• **Work task**: Pictures excluded, reproduce exactly the lines below from the one with "Your contributions are" through the one with "Changes are being made from repoA", both included.

• **Available data**:
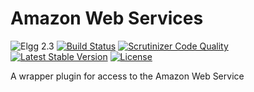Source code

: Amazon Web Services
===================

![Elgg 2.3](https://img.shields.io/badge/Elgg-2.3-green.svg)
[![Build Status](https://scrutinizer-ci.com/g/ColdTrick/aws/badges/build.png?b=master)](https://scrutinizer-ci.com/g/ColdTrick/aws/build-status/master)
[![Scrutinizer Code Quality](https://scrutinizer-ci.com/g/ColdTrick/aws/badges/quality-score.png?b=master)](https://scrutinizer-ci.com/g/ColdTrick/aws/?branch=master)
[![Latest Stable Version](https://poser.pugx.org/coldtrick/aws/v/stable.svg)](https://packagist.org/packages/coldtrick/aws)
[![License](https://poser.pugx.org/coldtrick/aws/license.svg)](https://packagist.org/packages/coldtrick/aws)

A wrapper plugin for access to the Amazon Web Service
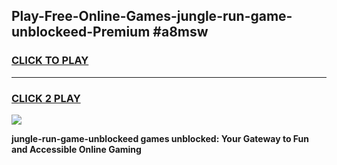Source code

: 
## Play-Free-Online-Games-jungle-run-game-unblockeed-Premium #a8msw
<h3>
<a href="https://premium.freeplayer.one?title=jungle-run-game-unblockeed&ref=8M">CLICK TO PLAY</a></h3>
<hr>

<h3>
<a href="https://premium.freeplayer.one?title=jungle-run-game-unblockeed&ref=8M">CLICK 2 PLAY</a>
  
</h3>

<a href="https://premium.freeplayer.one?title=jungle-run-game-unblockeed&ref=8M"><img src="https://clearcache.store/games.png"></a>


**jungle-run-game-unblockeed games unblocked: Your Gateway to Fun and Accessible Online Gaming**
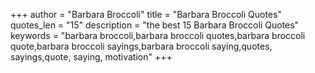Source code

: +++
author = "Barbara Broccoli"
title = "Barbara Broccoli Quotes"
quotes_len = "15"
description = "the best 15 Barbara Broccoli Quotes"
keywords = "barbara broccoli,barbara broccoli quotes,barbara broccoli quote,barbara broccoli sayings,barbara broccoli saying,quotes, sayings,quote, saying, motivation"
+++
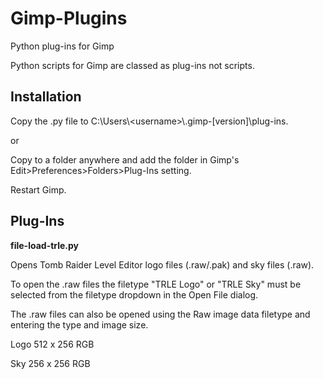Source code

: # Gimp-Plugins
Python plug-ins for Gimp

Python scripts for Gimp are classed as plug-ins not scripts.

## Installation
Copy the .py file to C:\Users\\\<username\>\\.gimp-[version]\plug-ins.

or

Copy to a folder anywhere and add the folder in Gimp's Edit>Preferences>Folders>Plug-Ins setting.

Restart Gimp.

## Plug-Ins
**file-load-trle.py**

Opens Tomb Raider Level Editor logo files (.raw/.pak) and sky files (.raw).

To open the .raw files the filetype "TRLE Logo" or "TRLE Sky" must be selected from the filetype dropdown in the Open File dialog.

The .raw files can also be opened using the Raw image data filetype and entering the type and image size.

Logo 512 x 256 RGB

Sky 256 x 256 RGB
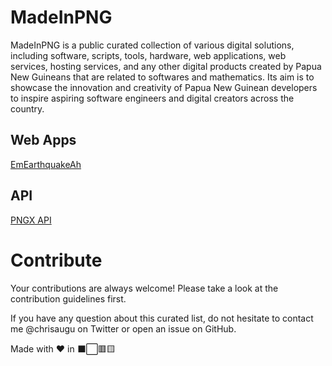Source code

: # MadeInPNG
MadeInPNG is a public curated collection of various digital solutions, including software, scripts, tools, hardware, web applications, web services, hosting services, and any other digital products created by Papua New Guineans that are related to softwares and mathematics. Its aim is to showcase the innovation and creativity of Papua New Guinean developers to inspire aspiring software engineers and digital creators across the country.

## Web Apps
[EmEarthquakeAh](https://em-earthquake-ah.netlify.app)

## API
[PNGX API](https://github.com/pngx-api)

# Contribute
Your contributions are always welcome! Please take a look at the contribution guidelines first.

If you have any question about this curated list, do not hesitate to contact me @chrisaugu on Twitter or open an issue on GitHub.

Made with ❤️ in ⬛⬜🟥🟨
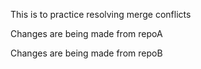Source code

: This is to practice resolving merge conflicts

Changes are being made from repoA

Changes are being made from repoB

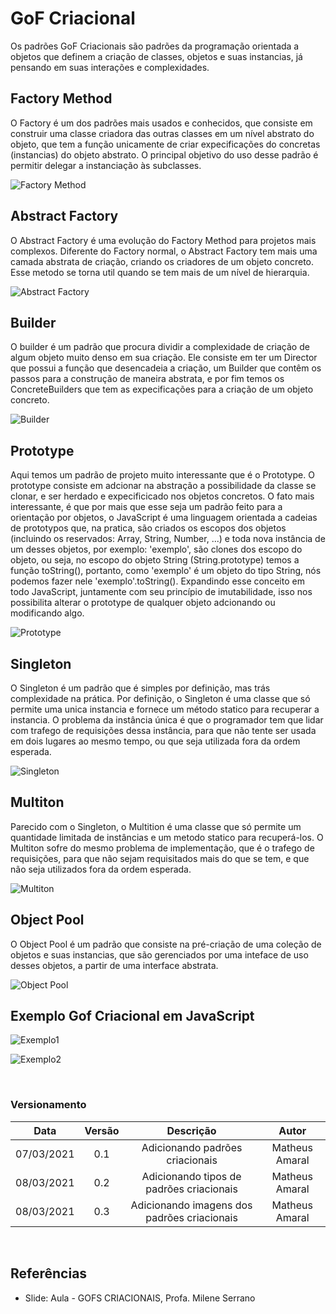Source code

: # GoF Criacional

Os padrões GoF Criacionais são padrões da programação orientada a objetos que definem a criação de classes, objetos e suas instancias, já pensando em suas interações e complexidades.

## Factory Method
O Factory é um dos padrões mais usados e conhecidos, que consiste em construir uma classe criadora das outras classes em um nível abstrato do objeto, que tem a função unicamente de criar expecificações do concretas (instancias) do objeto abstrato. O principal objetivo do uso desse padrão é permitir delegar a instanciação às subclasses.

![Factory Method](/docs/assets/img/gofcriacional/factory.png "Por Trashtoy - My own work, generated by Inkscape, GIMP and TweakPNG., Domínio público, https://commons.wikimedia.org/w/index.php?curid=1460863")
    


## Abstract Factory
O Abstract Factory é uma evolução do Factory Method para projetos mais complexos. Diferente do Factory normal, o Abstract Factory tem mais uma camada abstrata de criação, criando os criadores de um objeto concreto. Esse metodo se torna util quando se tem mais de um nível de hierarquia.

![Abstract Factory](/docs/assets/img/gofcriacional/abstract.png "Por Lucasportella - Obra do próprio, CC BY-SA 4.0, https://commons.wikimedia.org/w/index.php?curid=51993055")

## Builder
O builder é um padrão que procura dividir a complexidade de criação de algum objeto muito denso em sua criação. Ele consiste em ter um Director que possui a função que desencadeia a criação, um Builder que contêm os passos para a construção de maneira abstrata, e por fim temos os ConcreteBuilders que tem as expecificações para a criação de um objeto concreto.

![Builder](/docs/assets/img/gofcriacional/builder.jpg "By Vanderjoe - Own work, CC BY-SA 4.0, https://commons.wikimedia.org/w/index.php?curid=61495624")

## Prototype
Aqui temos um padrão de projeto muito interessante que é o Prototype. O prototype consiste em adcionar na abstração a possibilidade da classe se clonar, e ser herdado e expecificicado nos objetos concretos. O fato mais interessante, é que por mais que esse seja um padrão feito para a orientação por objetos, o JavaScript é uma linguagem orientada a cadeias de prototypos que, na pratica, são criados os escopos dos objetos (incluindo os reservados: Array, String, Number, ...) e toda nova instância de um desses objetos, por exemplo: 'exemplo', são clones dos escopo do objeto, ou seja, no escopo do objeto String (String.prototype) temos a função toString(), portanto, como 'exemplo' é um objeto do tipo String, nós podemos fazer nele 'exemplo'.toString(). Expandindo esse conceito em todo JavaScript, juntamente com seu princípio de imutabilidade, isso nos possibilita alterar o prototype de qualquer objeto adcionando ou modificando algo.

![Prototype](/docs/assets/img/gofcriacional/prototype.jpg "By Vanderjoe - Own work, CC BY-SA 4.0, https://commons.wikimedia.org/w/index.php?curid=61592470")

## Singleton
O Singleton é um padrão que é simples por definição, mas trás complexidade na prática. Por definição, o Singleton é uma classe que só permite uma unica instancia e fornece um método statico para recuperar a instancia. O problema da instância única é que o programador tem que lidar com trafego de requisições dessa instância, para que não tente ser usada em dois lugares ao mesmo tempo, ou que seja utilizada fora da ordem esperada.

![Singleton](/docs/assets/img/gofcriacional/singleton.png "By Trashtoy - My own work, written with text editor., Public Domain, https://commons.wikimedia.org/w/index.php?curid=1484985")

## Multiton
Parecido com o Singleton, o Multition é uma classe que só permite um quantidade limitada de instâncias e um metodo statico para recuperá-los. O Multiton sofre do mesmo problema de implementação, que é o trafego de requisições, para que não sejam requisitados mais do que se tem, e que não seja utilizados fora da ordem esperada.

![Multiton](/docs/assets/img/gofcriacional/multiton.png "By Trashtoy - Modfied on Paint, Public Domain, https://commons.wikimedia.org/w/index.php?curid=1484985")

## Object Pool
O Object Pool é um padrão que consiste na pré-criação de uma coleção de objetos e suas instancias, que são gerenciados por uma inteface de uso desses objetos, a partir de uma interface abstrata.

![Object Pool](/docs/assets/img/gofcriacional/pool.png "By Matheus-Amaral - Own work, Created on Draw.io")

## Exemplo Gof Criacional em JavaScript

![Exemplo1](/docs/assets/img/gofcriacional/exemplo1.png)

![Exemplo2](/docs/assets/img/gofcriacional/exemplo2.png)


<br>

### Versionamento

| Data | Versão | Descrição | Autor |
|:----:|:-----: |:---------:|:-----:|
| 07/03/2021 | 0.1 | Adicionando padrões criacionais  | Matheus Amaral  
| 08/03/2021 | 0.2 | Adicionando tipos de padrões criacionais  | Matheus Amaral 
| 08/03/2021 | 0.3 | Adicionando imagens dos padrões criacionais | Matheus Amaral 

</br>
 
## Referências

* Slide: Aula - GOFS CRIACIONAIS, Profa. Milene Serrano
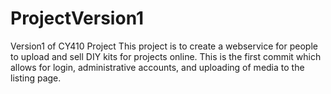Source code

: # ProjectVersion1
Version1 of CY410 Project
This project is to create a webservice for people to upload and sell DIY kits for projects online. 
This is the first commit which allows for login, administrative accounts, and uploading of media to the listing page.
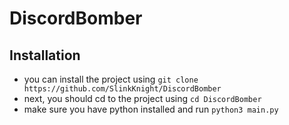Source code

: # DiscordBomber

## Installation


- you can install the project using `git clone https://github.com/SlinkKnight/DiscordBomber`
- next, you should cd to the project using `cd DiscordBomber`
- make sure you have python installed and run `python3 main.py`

• **Result**:
Your contributions are always welcome! Please take a look at the contribution guidelines first.

If you have any question about this curated list, do not hesitate to contact me @chrisaugu on Twitter or open an issue on GitHub.

Made with ❤️ in ⬛⬜🟥🟨
Source code

: This is to practice resolving merge conflicts

Changes are being made from repoA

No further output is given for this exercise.